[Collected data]
§ §

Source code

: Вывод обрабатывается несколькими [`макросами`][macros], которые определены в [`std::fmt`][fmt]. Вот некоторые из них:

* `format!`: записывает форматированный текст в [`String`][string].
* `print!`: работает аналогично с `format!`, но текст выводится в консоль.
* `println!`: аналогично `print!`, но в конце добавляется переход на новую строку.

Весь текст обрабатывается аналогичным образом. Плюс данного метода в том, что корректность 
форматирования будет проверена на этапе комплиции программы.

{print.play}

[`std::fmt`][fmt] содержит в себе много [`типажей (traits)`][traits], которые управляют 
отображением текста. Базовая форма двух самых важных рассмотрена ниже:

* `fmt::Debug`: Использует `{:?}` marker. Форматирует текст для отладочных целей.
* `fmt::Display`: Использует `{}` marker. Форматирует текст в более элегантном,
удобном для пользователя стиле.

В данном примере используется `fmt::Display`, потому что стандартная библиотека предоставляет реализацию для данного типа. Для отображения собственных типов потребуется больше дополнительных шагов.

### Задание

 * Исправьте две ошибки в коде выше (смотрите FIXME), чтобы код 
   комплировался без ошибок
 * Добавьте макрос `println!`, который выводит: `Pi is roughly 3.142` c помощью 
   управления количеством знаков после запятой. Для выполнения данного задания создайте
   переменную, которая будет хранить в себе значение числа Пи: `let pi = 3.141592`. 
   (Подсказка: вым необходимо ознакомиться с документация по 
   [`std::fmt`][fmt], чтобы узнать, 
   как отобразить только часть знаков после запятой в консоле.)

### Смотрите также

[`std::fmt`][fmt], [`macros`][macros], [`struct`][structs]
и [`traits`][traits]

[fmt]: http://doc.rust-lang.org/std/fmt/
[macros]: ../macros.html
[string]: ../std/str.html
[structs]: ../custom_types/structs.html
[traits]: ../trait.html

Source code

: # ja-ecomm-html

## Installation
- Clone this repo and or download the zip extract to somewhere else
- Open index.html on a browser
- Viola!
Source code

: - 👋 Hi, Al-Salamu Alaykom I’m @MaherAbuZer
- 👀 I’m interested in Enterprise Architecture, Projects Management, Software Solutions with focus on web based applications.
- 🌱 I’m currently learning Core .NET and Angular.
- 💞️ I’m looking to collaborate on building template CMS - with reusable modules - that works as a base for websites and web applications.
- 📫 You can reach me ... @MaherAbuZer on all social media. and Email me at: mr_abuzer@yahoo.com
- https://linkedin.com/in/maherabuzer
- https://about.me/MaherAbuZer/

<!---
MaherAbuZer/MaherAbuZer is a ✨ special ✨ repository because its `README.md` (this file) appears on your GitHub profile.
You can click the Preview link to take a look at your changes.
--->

§ §

Exercise prompt — Give back the data above word for word.

Task answer —
Source code

: Вывод обрабатывается несколькими [`макросами`][macros], которые определены в [`std::fmt`][fmt]. Вот некоторые из них:

* `format!`: записывает форматированный текст в [`String`][string].
* `print!`: работает аналогично с `format!`, но текст выводится в консоль.
* `println!`: аналогично `print!`, но в конце добавляется переход на новую строку.

Весь текст обрабатывается аналогичным образом. Плюс данного метода в том, что корректность 
форматирования будет проверена на этапе комплиции программы.

{print.play}

[`std::fmt`][fmt] содержит в себе много [`типажей (traits)`][traits], которые управляют 
отображением текста. Базовая форма двух самых важных рассмотрена ниже:

* `fmt::Debug`: Использует `{:?}` marker. Форматирует текст для отладочных целей.
* `fmt::Display`: Использует `{}` marker. Форматирует текст в более элегантном,
удобном для пользователя стиле.

В данном примере используется `fmt::Display`, потому что стандартная библиотека предоставляет реализацию для данного типа. Для отображения собственных типов потребуется больше дополнительных шагов.

### Задание

 * Исправьте две ошибки в коде выше (смотрите FIXME), чтобы код 
   комплировался без ошибок
 * Добавьте макрос `println!`, который выводит: `Pi is roughly 3.142` c помощью 
   управления количеством знаков после запятой. Для выполнения данного задания создайте
   переменную, которая будет хранить в себе значение числа Пи: `let pi = 3.141592`. 
   (Подсказка: вым необходимо ознакомиться с документация по 
   [`std::fmt`][fmt], чтобы узнать, 
   как отобразить только часть знаков после запятой в консоле.)

### Смотрите также

[`std::fmt`][fmt], [`macros`][macros], [`struct`][structs]
и [`traits`][traits]

[fmt]: http://doc.rust-lang.org/std/fmt/
[macros]: ../macros.html
[string]: ../std/str.html
[structs]: ../custom_types/structs.html
[traits]: ../trait.html

Source code

: # ja-ecomm-html

## Installation
- Clone this repo and or download the zip extract to somewhere else
- Open index.html on a browser
- Viola!
Source code

: - 👋 Hi, Al-Salamu Alaykom I’m @MaherAbuZer
- 👀 I’m interested in Enterprise Architecture, Projects Management, Software Solutions with focus on web based applications.
- 🌱 I’m currently learning Core .NET and Angular.
- 💞️ I’m looking to collaborate on building template CMS - with reusable modules - that works as a base for websites and web applications.
- 📫 You can reach me ... @MaherAbuZer on all social media. and Email me at: mr_abuzer@yahoo.com
- https://linkedin.com/in/maherabuzer
- https://about.me/MaherAbuZer/

<!---
MaherAbuZer/MaherAbuZer is a ✨ special ✨ repository because its `README.md` (this file) appears on your GitHub profile.
You can click the Preview link to take a look at your changes.
--->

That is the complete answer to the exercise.